Live action role-playing, or LARP, is defined as “a type of role-playing game in which each participant assumes a particular character and acts out various scenarios at events which last for a predetermined time.” Although most people associate LARP with a bunch of people dressed as elves beating each other with foam swords, the tradition extends from Tudor England to modern-day military training.
Lizzie Stark’s Leaving Mundania part history, part diary of her personal LARP experiences, and entirely a dedication to this misunderstood and often maligned art form.
Such a strange concept
Stark acknowledges in her book’s introduction that LARP is a bizarre concept for most people.
…[LARP] is so geeky a hobby that other geeks — comic book lovers, reenactors, trekkies, and Dungeons & Dragons enthusiasts — often pooh-pooh it as a lower form of nerdery.
I can vouch for this statement’s truth. My dad is a big Trekkie (he attended some conventions back in the day), but I can just imagine his reaction to learning about LARP; I played Dungeons & Dragons during college and married a guy who’s played D&D since high school, but I don’t think we’d ever seriously consider going to a LARP event.
There’s a stereotype that all larpers are odd, socially inept, single, and living in their parents’ basement while working a minimum-wage job and going absolutely nowhere. And in some cases that’s certainly true; but what Leaving Mundania shows is that many larpers are actually pretty normal — they just happen to like LARP.
But not really that strange
I majored in theatre in college, and I recognize the similarities between LARP and acting (although it involves more improv than line memorization). But I suppose I never really thought about it in a larger context.

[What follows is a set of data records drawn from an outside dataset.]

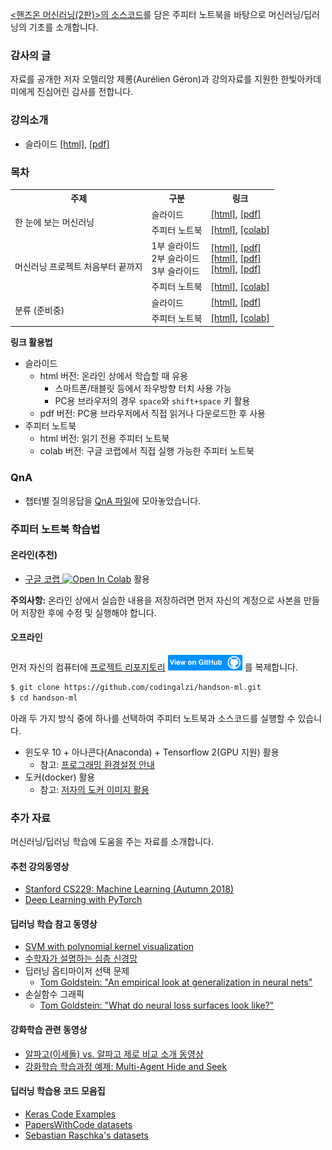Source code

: [&lt;핸즈온 머신러닝(2판)&gt;의 소스코드](https://github.com/ageron/handson-ml2)를 
담은 주피터 노트북을 바탕으로 머신러닝/딥러닝의 기초를 소개합니다.

### 감사의 글

자료를 공개한 저자 오렐리앙 제롱(Aur&eacute;lien G&eacute;ron)과 강의자료를 지원한 한빛아카데미에게 진심어린 감사를 전합니다.

### 강의소개

* 슬라이드 [[html]](./slides/handson-ml-00.slides.html), 
    [[pdf]](./slides/handson-ml-00-slides.pdf)

### 목차

<table>
  <tr> <th>주제</th> <th>구분</th> <th>링크</th> </tr>
  <tr>
    <td rowspan="2">한 눈에 보는 머신러닝</td>
    <td>슬라이드</td>
      <td><a href="./slides/handson-ml-01.slides.html">[html]</a>, 
          <a href="./slides/handson-ml-01-slides.pdf">[pdf]</a></td>
  </tr>
  <tr>
    <td>주피터 노트북</td>
    <td><a href="./notebooks/handson-ml-01.html">[html]</a>,  
        <a href="https://colab.research.google.com/github/codingalzi/handson-ml/blob/master/notebooks/handson-ml-01.ipynb">[colab]</a></td>
  </tr>
  <tr>
    <td rowspan="2">머신러닝 프로젝트 처음부터 끝까지</td>
    <td>1부 슬라이드 <br>2부 슬라이드<br>3부 슬라이드<br></td>
      <td><a href="./slides/handson-ml-02a.slides.html">[html]</a>, 
          <a href="./slides/handson-ml-02a-slides.pdf">[pdf]</a> <br>
      <a href="./slides/handson-ml-02b.slides.html">[html]</a>, 
          <a href="./slides/handson-ml-02b-slides.pdf">[pdf]</a> <br>
      <a href="./slides/handson-ml-02c.slides.html">[html]</a>, 
          <a href="./slides/handson-ml-02c-slides.pdf">[pdf]</a></td>      
  </tr>
  <tr>
    <td>주피터 노트북</td>
    <td><a href="./notebooks/handson-ml-02.html">[html]</a>,  
        <a href="https://colab.research.google.com/github/codingalzi/handson-ml/blob/master/notebooks/handson-ml-02.ipynb">[colab]</a></td>
  </tr>
  <tr>
    <td rowspan="2">분류 (준비중)</td>
    <td>슬라이드</td>
      <td><a href="./slides/handson-ml-03.slides.html">[html]</a>, 
          <a href="./slides/handson-ml-03-slides.pdf">[pdf]</a></td>
  </tr>
  <tr>
    <td>주피터 노트북</td>
    <td><a href="./notebooks/handson-ml-03.html">[html]</a>,  
        <a href="https://colab.research.google.com/github/codingalzi/handson-ml/blob/master/notebooks/handson-ml-03.ipynb">[colab]</a></td>
  </tr>

</table>

**링크 활용법**
* 슬라이드
   * html 버전: 온라인 상에서 학습할 때 유용
       * 스마트폰/태블릿 등에서 좌우방향 터치 사용 가능 
       * PC용 브라우저의 경우 `space`와 `shift+space` 키 활용
   * pdf 버전: PC용 브라우저에서 직접 읽거나 다운로드한 후 사용
* 주피터 노트북
   * html 버전: 읽기 전용 주피터 노트북
   * colab 버전: 구글 코랩에서 직접 실행 가능한 주피터 노트북

### QnA

* 챕터별 질의응답을 [QnA 파일](qna.md)에 모아놓았습니다.

### 주피터 노트북 학습법

#### 온라인(추천)

* [구글 코랩 ](https://colab.research.google.com/github/codingalzi/handson-ml/blob/master/)
<a href="https://colab.research.google.com/github/codingalzi/handson-ml/blob/master/"><img src="https://colab.research.google.com/assets/colab-badge.svg" alt="Open In Colab"/></a> 활용

**주의사항:** 온라인 상에서 실습한 내용을 저장하려면 먼저 자신의 계정으로 사본을 만들어 저장한 후에 수정 및 실행해야 합니다.

#### 오프라인

먼저 자신의 컴퓨터에
[프로젝트 리포지토리](https://github.com/codingalzi/handson-ml)
[<img src="view-on-github.png" alt="View On GitHub" style="height:25px;"/>](https://github.com/codingalzi/handson-ml) 를 
복제합니다.

```bash
$ git clone https://github.com/codingalzi/handson-ml.git
$ cd handson-ml
```

아래 두 가지 방식 중에 하나를 선택하여 주피터 노트북과 소스코드를 실행할 수 있습니다.

* 윈도우 10 + 아나콘다(Anaconda) + Tensorflow 2(GPU 지원) 활용
    * 참고: [프로그래밍 환경설정 안내](./INSTALL.md)
* 도커(docker) 활용
    * 참고: [저자의 도커 이미지 활용](https://github.com/ageron/handson-ml2/tree/master/docker)

### 추가 자료

머신러닝/딥러닝 학습에 도움을 주는 자료를 소개합니다.

#### 추천 강의동영상
- [Stanford CS229: Machine Learning (Autumn 2018)](https://www.youtube.com/watch?v=jGwO_UgTS7I&list=PLoROMvodv4rMiGQp3WXShtMGgzqpfVfbU)
- [Deep Learning with PyTorch](https://atcold.github.io/pytorch-Deep-Learning/)

#### 딥러닝 학습 참고 동영상
- [SVM with polynomial kernel visualization](https://www.youtube.com/watch?v=OdlNM96sHio&t=0s)
- [수학자가 설명하는 심층 신경망](https://www.youtube.com/playlist?list=PLZHQObOWTQDNU6R1_67000Dx_ZCJB-3pi)
- 딥러닝 옵티마이저 선택 문제
   - [Tom Goldstein: "An empirical look at generalization in neural nets"](https://youtu.be/kcVWAKf7UAg?t=1304)
- 손실함수 그래픽
   - [Tom Goldstein: "What do neural loss surfaces look like?"](https://youtu.be/78vq6kgsTa8?t=237)

#### 강화학습 관련 동영상
- [알파고(이세돌) vs. 알파고 제로 비교 소개 동영상](https://www.youtube.com/watch?v=MgowR4pq3e8)
- [강화학습 학습과정 예제: Multi-Agent Hide and Seek](https://www.youtube.com/watch?v=kopoLzvh5jY)

#### 딥러닝 학습용 코드 모음집

- [Keras Code Examples](https://keras.io/examples/)
- [PapersWithCode datasets](https://www.paperswithcode.com/datasets)
- [Sebastian Raschka's datasets](https://sebastianraschka.com/blog/2021/ml-dl-datasets.html)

Although LARP as we know it today began in the 1970s and 80s, its roots go much deeper: ancient Romans held mock naval battles and themed costume parties, the medieval British had an annual “Feast of Fools” in which masters’ and servants’ roles were reversed, and Henry VIII (1491 – 1547) had a habit of dressing in costume and surprising guests with impromptu dances.
And of course LARP’s roots are wider than the stereotype suggests. Every year thousands of people gather to reenact battles like the Civil War’s Gettysburg and WWII’s Battle of the Bulge, and most military branches train their soldiers and medics by dropping them into fake towns to complete “missions.”
An eye-opening read
I knew a little about the LARP concept when I started reading Stark’s book, and it was cool to learn more details about the different kinds of worlds, events, rules, and people.
The last couple of chapters, Stark travels to Scandinavia (Denmark, specifically) to test out the “arty LARP” scene, were the ones I found most interesting. These guys make American LARP look like child’s play.
If [American LARP was] a fluffy bunny, arty Nordic [LARP] would be the secret policeman executing your firstborn — but for artistic reasons.
It’s in Denmark that Stark participates in a game where dancing is a main form of communication between characters, and the plot development revolves more around relationships and words than battles. Both chapters she spends on the topic are totally surreal, and stretched my definition of what LARP is and can be.